Date of Award

December 2019

Document Type


Degree Name

Doctor of Philosophy (PhD)


Education and Organizational Leadership Development

Committee Member

Hans W. Klar

Committee Member

Daniella Hall

Committee Member

Alison Leonard

Committee Member

Lee D'Andrea


Though researchers have demonstrated the benefit of prolonged engagement in the arts (Catterall, Dumais, & Hapden-Thompson, 2012) school districts struggle to maintain high quality programs. Rural programs, in particular, are faced with unique challenges to providing arts programs (Donovan & Brown, 2017). Despite these challenges, some rural school districts have succeeded in providing quality programs, which are more in line with more resourced urban districts. Arts researchers (Bodilly, Augustine, & Zakaras, 2008) have found that arts coordination is a strategy to increase access to and the quality of an arts program. Further, districts of quality, even small ones, have arts coordinators (President’s Committee on the Arts and the Humanities and Arts Education Partnership, 1999). Yet, arts coordination is not well defined in the literature and has not been the focus of any rural study. In this research, a single case study was utilized to examine how one rural school district coordinated the leadership of its arts program using distributed leadership.
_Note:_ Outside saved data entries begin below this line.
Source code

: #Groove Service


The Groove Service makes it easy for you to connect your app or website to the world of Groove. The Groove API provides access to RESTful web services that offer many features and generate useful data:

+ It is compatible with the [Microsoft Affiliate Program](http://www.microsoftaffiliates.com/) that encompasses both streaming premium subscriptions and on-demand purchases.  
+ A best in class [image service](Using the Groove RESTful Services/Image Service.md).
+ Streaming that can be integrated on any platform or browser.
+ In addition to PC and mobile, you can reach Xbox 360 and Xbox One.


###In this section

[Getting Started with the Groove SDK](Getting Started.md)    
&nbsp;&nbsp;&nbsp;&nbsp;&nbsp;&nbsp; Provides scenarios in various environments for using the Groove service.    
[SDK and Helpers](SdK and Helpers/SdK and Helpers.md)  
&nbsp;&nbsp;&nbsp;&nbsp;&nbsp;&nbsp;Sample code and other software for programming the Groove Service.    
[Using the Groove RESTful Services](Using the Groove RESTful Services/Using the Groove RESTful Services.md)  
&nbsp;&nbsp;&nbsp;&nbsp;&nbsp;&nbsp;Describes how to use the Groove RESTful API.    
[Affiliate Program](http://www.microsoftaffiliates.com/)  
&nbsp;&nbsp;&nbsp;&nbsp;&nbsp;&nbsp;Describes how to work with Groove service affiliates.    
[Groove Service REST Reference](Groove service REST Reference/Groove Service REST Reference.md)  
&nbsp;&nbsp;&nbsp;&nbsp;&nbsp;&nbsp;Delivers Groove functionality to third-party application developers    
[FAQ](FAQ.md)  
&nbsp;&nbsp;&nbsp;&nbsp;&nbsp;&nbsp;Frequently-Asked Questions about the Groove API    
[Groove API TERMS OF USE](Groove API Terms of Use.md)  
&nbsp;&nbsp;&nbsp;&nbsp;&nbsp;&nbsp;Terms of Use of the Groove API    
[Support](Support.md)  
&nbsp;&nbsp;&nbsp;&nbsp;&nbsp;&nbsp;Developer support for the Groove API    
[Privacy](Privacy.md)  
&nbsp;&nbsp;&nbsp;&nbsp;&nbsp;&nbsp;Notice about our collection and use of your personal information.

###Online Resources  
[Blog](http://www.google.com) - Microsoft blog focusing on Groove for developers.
In particular, the research focused on how different levels of leadership from the district to the teachers were involved and the roles they played in arts coordination. The study also examined what impact arts coordination had on the quality of the program and its connection to the community.

The results of the study suggest that a rural school district should implement distributed leadership in order to coordinate its arts program and impact its quality and connection to the community. Rural districts should consider a multi-level approach to distributing leadership while considering their own context. This study provides a baseline for further research on rural arts coordination.